The property market presents one of the most popular investment prospects – but how to make money from property? Do I need a lot of money to invest in property? Good news: no, not necessarily.
Most people think a property investor is always a landlord who buys properties and rents them to tenants. And because this strategy can require quite a lot of initial investment, many people think they can’t invest in property. However, in reality, that’s not the case!
While the strategy of buying and letting is one of the most common ways to approach property investing, it’s far from being the only investment strategy available. In fact, there are various different property strategies that all require different levels of money and time invested. You’ll be pleased to know that there is a suitable way to make money from property even with little to no money.
In this guide, we look at nine different strategies for making money from property and discuss some pros and cons of each of them.
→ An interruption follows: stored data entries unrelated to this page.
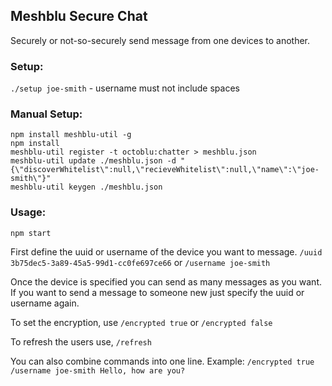 ## Meshblu Secure Chat

Securely or not-so-securely send message from one devices to another.

### Setup:
`./setup joe-smith` - username must not include spaces

### Manual Setup:
    npm install meshblu-util -g
    npm install
    meshblu-util register -t octoblu:chatter > meshblu.json
    meshblu-util update ./meshblu.json -d "{\"discoverWhitelist\":null,\"recieveWhitelist\":null,\"name\":\"joe-smith\"}" 
    meshblu-util keygen ./meshblu.json

### Usage:

`npm start`

First define the uuid or username of the device you want to message.
`/uuid 3b75dec5-3a89-45a5-99d1-cc0fe697ce66`
or
`/username joe-smith`

Once the device is specified you can send as many messages as you want. If you want to send a message to someone new just specify the uuid or username again.

To set the encryption, use `/encrypted true` or `/encrypted false`

To refresh the users use, `/refresh`

You can also combine commands into one line. Example: `/encrypted true /username joe-smith Hello, how are you?`

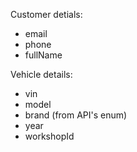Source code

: Customer detials:
- email
- phone
- fullName

Vehicle details:
- vin
- model
- brand (from API's enum)
- year
- workshopId

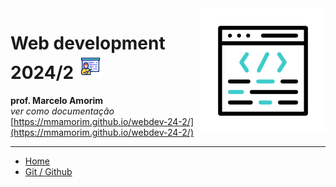 <img align='right' src="docs/assets/coding.gif" width="200">

# Web development 2024/2 <img src="docs/assets/training.gif" width="40"> 

**prof. Marcelo Amorim** \
*ver como documentação* 
[https://mmamorim.github.io/webdev-24-2/](https://mmamorim.github.io/webdev-24-2/)

<hr>

* [Home](/)
* [Git / Github](docs/git-github.md)
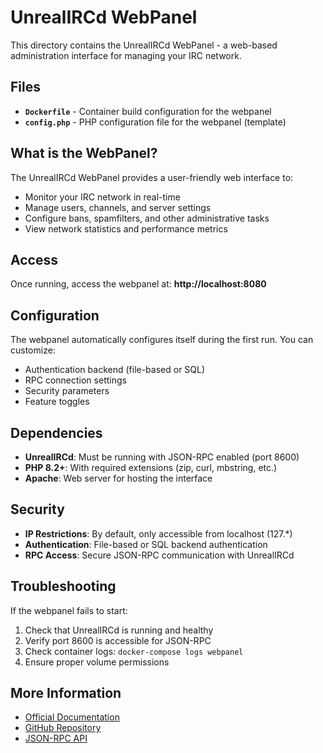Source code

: # UnrealIRCd WebPanel

This directory contains the UnrealIRCd WebPanel - a web-based administration interface for managing your IRC network.

## Files

- **`Dockerfile`** - Container build configuration for the webpanel
- **`config.php`** - PHP configuration file for the webpanel (template)

## What is the WebPanel?

The UnrealIRCd WebPanel provides a user-friendly web interface to:
- Monitor your IRC network in real-time
- Manage users, channels, and server settings
- Configure bans, spamfilters, and other administrative tasks
- View network statistics and performance metrics

## Access

Once running, access the webpanel at: **http://localhost:8080**

## Configuration

The webpanel automatically configures itself during the first run. You can customize:
- Authentication backend (file-based or SQL)
- RPC connection settings
- Security parameters
- Feature toggles

## Dependencies

- **UnrealIRCd**: Must be running with JSON-RPC enabled (port 8600)
- **PHP 8.2+**: With required extensions (zip, curl, mbstring, etc.)
- **Apache**: Web server for hosting the interface

## Security

- **IP Restrictions**: By default, only accessible from localhost (127.*)
- **Authentication**: File-based or SQL backend authentication
- **RPC Access**: Secure JSON-RPC communication with UnrealIRCd

## Troubleshooting

If the webpanel fails to start:
1. Check that UnrealIRCd is running and healthy
2. Verify port 8600 is accessible for JSON-RPC
3. Check container logs: `docker-compose logs webpanel`
4. Ensure proper volume permissions

## More Information

- [Official Documentation](https://www.unrealircd.org/docs/UnrealIRCd_webpanel)
- [GitHub Repository](https://github.com/unrealircd/unrealircd-webpanel)
- [JSON-RPC API](https://www.unrealircd.org/docs/JSON-RPC)
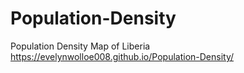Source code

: # Population-Density
Population Density Map of Liberia
https://evelynwolloe008.github.io/Population-Density/
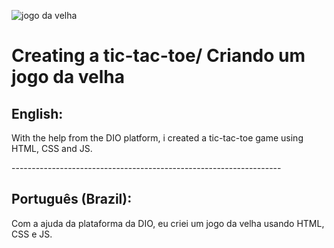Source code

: ![jogo da velha](https://user-images.githubusercontent.com/75752123/117442934-c9cca600-af0d-11eb-8c7e-614def58b047.jpg)
# Creating a tic-tac-toe/ Criando um jogo da velha

<h2>English:</h2>
<p>
With the help from the DIO platform, i created a tic-tac-toe game using HTML, CSS and JS.
</p>
-------------------------------------------------------------------

<h2>Português (Brazil):</h2>
<p>
Com a ajuda da plataforma da DIO, eu criei um jogo da velha usando HTML, CSS e JS.
</p>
Let’s break it all down below.
Buy-to-Let (Rental Income)
Buy-to-let is one of the most popular methods for making money from property in the UK. It’s a common strategy because it’s a simple way to generate passive income. The process of traditional buy-to-let is very straightforward. You purchase a property either outright or with a mortgage and rent it out to tenants in order to generate rental income. This could either be a student or residential property, or commercial property.
Buy-to-let can be a great way to generate monthly income but it usually needs a significant initial investment. Although you don’t need to buy a property outright with cash, buy-to-let mortgage lenders usually require a minimum deposit of 25%. This is significantly more than residential mortgage deposits that typically start from 10%.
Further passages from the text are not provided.